Em Londres, o contrato do petróleo tipo Brent com mesmo vencimento perdia 0,25%, para US$ 84,85 o barril.

Após atingir US$ 86,05 o barril - menor preço desde 6 de dezembro do ano passado -, o petróleo negociado na Nymex chegou a superar os US$ 90 dólares o barril com o anúncio da diminuição dos juros pelos bancos centrais. No entanto, o avanço cedeu espaço aos temores sobre a eficácia do corte para melhorar as perspectivas econômicas mundiais e perdeu força.

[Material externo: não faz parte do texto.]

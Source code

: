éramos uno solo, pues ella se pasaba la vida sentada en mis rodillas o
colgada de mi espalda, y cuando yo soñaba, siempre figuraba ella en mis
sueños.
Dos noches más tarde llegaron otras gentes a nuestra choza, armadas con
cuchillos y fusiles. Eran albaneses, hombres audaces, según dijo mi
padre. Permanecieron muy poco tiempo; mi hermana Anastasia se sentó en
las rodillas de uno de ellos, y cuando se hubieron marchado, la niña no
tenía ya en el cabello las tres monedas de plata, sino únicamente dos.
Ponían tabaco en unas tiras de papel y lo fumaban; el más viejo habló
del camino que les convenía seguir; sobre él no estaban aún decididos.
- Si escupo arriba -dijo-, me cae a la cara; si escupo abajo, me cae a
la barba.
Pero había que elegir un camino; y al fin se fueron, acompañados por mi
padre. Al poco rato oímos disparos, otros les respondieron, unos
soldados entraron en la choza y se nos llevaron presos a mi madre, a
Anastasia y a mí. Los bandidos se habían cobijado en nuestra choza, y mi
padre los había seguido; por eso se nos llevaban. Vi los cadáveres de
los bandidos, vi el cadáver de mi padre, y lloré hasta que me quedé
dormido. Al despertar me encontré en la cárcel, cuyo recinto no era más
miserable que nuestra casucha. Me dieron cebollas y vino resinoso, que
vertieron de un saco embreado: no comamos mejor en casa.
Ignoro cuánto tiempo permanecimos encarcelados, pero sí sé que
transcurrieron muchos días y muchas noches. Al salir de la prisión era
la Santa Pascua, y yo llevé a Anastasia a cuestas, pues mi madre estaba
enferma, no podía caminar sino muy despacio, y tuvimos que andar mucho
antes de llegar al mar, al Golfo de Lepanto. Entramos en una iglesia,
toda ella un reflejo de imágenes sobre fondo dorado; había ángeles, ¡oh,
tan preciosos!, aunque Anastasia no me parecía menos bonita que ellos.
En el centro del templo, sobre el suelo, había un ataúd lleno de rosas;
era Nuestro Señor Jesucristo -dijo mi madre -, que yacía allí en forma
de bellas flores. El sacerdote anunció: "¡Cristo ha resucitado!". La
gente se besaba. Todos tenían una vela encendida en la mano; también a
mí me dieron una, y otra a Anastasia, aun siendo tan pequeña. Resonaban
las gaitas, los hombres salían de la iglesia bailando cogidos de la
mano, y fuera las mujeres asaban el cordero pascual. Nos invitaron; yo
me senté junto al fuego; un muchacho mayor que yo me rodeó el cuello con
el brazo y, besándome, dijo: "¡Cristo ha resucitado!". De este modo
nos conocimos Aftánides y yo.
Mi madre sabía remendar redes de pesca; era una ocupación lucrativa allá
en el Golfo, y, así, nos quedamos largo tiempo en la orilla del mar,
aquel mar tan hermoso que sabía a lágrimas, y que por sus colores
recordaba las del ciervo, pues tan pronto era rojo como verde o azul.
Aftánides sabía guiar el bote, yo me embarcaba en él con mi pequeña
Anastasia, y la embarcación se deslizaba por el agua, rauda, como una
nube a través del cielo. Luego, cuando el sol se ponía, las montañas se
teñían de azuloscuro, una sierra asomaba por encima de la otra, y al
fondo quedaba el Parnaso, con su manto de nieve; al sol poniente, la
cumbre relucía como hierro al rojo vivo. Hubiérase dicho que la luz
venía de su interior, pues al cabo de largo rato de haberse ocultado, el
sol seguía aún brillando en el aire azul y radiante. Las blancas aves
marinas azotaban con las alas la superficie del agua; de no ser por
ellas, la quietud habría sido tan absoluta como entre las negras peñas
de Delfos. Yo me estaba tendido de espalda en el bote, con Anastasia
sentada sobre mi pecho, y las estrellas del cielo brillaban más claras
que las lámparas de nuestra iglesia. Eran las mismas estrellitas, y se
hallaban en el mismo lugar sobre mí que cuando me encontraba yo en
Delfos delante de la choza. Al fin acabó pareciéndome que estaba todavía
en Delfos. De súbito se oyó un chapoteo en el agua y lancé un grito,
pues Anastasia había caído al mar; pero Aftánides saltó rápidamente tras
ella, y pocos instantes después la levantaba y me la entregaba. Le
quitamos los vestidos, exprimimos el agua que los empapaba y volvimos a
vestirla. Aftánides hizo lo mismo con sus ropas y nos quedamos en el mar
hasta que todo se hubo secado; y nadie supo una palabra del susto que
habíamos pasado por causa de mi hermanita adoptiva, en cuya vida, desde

"Se o corte é suficiente para melhorar a perspectiva para a economia? Eu duvido", disse Simon Wardell, analista da Global Insight em Londres. "A menos que haja uma reviravolta na economia, o prognóstico para os preços (do petróleo) ainda é fraco".

Logo mais, às 11h35 (de Brasília), o Departamento de Energia divulga os dados sobre a posição dos estoques de petróleo do país na semana encerrada na última sexta-feira (dia 3). Analistas esperam um aumento de 2,3 milhões de barris nos estoques de petróleo, alta de 1,1 milhão de barris nos estoques de gasolina e queda de 200 mil barris nos estoques de destilados. Os analistas estimam a elevação de 5,1 pontos porcentuais no uso das refinarias, para 77,4% da capacidade na semana. As informações são da Dow Jones.